EXERCISE DETAILS
Print the data below exactly, but only the lines from the one containing "## Enunciado" down to the one containing "Desarrollar la defensa", inclusive.
*** Opening LISTED ENTRIES ***
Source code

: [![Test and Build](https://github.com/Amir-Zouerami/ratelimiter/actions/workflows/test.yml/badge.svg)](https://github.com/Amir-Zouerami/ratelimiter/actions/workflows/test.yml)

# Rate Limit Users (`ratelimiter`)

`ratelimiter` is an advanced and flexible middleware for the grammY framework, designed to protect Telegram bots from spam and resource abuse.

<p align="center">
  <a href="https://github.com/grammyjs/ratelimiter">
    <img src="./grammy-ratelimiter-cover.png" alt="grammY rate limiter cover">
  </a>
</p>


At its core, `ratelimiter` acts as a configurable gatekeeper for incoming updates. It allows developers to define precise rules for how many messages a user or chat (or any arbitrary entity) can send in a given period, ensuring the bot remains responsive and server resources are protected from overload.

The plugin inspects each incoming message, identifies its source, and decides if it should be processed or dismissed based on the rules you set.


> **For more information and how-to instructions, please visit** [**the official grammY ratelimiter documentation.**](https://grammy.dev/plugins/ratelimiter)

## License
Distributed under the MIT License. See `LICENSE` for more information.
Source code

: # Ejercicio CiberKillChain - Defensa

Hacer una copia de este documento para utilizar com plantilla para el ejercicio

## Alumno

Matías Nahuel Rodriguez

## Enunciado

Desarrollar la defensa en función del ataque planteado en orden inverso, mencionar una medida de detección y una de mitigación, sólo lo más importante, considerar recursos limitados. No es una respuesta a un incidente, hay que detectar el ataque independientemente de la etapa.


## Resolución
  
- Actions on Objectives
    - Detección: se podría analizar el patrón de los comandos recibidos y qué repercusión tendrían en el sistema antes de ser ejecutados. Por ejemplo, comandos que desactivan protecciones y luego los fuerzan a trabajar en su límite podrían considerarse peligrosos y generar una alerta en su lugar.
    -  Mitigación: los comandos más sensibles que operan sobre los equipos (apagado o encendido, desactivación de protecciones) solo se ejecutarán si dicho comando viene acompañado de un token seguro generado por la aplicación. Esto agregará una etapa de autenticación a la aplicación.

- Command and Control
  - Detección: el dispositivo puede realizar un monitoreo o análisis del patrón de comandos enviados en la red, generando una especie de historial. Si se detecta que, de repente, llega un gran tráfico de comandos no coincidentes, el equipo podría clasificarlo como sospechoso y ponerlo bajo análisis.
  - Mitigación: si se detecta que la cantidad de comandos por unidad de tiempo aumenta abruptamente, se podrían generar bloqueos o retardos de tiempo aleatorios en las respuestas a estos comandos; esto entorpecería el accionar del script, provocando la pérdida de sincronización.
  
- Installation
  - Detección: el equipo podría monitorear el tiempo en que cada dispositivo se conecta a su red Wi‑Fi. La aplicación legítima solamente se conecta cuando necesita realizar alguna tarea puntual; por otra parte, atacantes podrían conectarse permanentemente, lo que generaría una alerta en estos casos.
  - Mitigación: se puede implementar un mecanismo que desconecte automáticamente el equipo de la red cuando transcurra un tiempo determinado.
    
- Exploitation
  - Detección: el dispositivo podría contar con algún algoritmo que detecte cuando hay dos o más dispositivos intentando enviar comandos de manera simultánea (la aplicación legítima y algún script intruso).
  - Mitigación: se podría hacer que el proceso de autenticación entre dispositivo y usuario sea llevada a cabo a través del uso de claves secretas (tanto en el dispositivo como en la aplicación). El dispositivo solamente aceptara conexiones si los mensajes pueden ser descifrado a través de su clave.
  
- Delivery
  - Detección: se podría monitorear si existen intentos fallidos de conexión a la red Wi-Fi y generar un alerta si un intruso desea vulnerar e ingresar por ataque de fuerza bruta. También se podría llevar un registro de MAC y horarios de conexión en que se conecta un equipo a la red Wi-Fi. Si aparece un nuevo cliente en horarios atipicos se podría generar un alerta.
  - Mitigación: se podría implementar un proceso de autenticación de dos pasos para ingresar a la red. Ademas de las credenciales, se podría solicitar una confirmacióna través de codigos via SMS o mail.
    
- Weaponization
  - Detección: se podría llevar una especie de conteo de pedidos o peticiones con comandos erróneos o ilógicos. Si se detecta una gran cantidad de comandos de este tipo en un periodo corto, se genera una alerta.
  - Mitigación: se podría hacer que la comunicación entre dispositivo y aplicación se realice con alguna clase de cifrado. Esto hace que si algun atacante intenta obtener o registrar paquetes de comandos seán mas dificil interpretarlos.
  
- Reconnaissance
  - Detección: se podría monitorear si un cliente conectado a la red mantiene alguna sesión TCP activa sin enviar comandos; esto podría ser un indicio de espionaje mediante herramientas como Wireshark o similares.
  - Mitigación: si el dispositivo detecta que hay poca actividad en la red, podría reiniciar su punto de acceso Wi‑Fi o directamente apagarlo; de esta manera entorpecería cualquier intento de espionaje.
*** Closing LISTED ENTRIES ***
ANSWER TO THE EXERCISE
## Enunciado

Desarrollar la defensa en función del ataque planteado en orden inverso, mencionar una medida de detección y una de mitigación, sólo lo más importante, considerar recursos limitados. No es una respuesta a un incidente, hay que detectar el ataque independientemente de la etapa.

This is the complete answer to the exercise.